WHAT TO DO:
Give the number of lines that contain "这类使用" in the listing, and write nothing else.

-------------------------

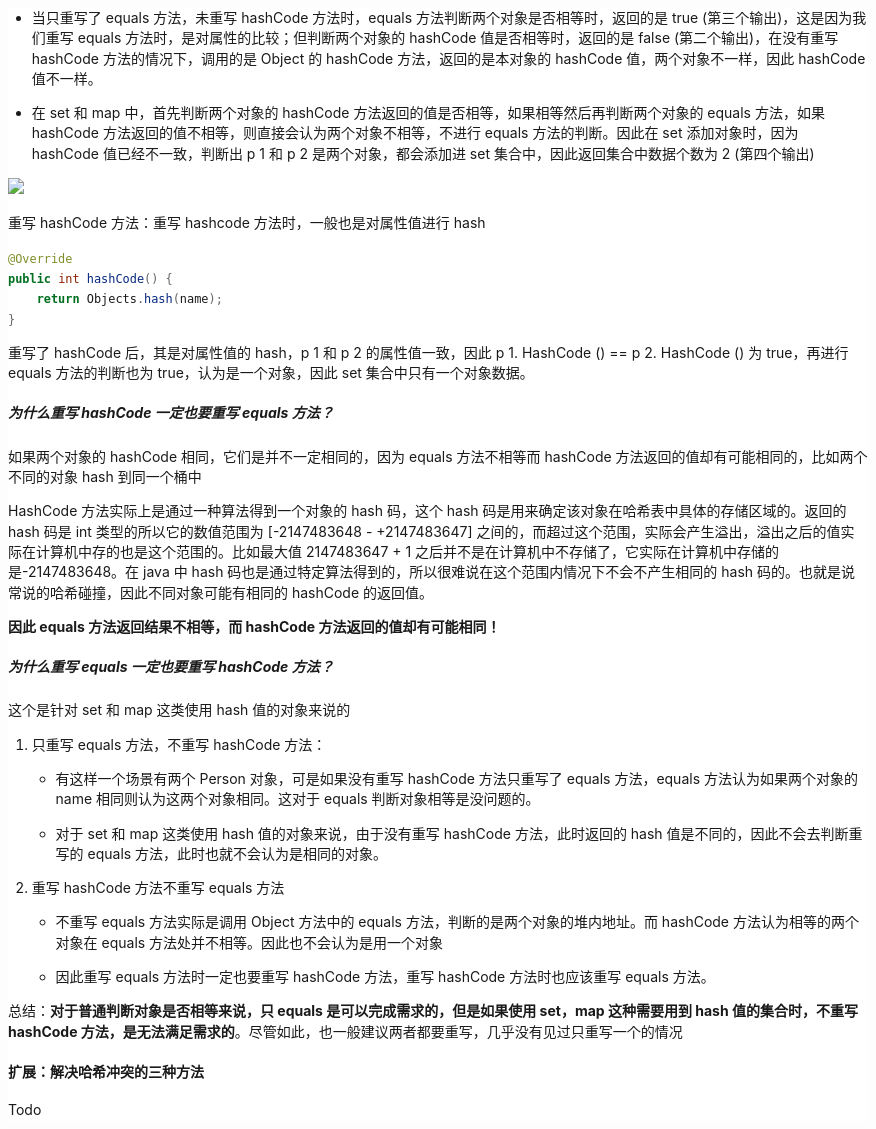 - 当只重写了 equals 方法，未重写 hashCode 方法时，equals 方法判断两个对象是否相等时，返回的是 true (第三个输出)，这是因为我们重写 equals 方法时，是对属性的比较；但判断两个对象的 hashCode 值是否相等时，返回的是 false (第二个输出)，在没有重写 hashCode 方法的情况下，调用的是 Object 的 hashCode 方法，返回的是本对象的 hashCode 值，两个对象不一样，因此 hashCode 值不一样。

- 在 set 和 map 中，首先判断两个对象的 hashCode 方法返回的值是否相等，如果相等然后再判断两个对象的 equals 方法，如果 hashCode 方法返回的值不相等，则直接会认为两个对象不相等，不进行 equals 方法的判断。因此在 set 添加对象时，因为 hashCode 值已经不一致，判断出 p 1 和 p 2 是两个对象，都会添加进 set 集合中，因此返回集合中数据个数为 2 (第四个输出)

![](https://seven97-blog.oss-cn-hangzhou.aliyuncs.com/imgs/202404250650480.png)

重写 hashCode 方法：重写 hashcode 方法时，一般也是对属性值进行 hash

```java
@Override
public int hashCode() {
    return Objects.hash(name);
}
```

重写了 hashCode 后，其是对属性值的 hash，p 1 和 p 2 的属性值一致，因此 p 1. HashCode () == p 2. HashCode () 为 true，再进行 equals 方法的判断也为 true，认为是一个对象，因此 set 集合中只有一个对象数据。

##### 为什么重写 hashCode 一定也要重写 equals 方法？

如果两个对象的 hashCode 相同，它们是并不一定相同的，因为 equals 方法不相等而 hashCode 方法返回的值却有可能相同的，比如两个不同的对象 hash 到同一个桶中

HashCode 方法实际上是通过一种算法得到一个对象的 hash 码，这个 hash 码是用来确定该对象在哈希表中具体的存储区域的。返回的 hash 码是 int 类型的所以它的数值范围为 [-2147483648 - +2147483647] 之间的，而超过这个范围，实际会产生溢出，溢出之后的值实际在计算机中存的也是这个范围的。比如最大值 2147483647 + 1 之后并不是在计算机中不存储了，它实际在计算机中存储的是-2147483648。在 java 中 hash 码也是通过特定算法得到的，所以很难说在这个范围内情况下不会不产生相同的 hash 码的。也就是说常说的哈希碰撞，因此不同对象可能有相同的 hashCode 的返回值。

**因此 equals 方法返回结果不相等，而 hashCode 方法返回的值却有可能相同！**

##### 为什么重写 equals 一定也要重写 hashCode 方法？

这个是针对 set 和 map 这类使用 hash 值的对象来说的

1. 只重写 equals 方法，不重写 hashCode 方法：

   * 有这样一个场景有两个 Person 对象，可是如果没有重写 hashCode 方法只重写了 equals 方法，equals 方法认为如果两个对象的 name 相同则认为这两个对象相同。这对于 equals 判断对象相等是没问题的。

   * 对于 set 和 map 这类使用 hash 值的对象来说，由于没有重写 hashCode 方法，此时返回的 hash 值是不同的，因此不会去判断重写的 equals 方法，此时也就不会认为是相同的对象。

1. 重写 hashCode 方法不重写 equals 方法

   * 不重写 equals 方法实际是调用 Object 方法中的 equals 方法，判断的是两个对象的堆内地址。而 hashCode 方法认为相等的两个对象在 equals 方法处并不相等。因此也不会认为是用一个对象

   * 因此重写 equals 方法时一定也要重写 hashCode 方法，重写 hashCode 方法时也应该重写 equals 方法。

总结：**对于普通判断对象是否相等来说，只 equals 是可以完成需求的，但是如果使用 set，map 这种需要用到 hash 值的集合时，不重写 hashCode 方法，是无法满足需求的**。尽管如此，也一般建议两者都要重写，几乎没有见过只重写一个的情况



#### 扩展：解决哈希冲突的三种方法

Todo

-------------------------

THE COMPLETED TASK:
2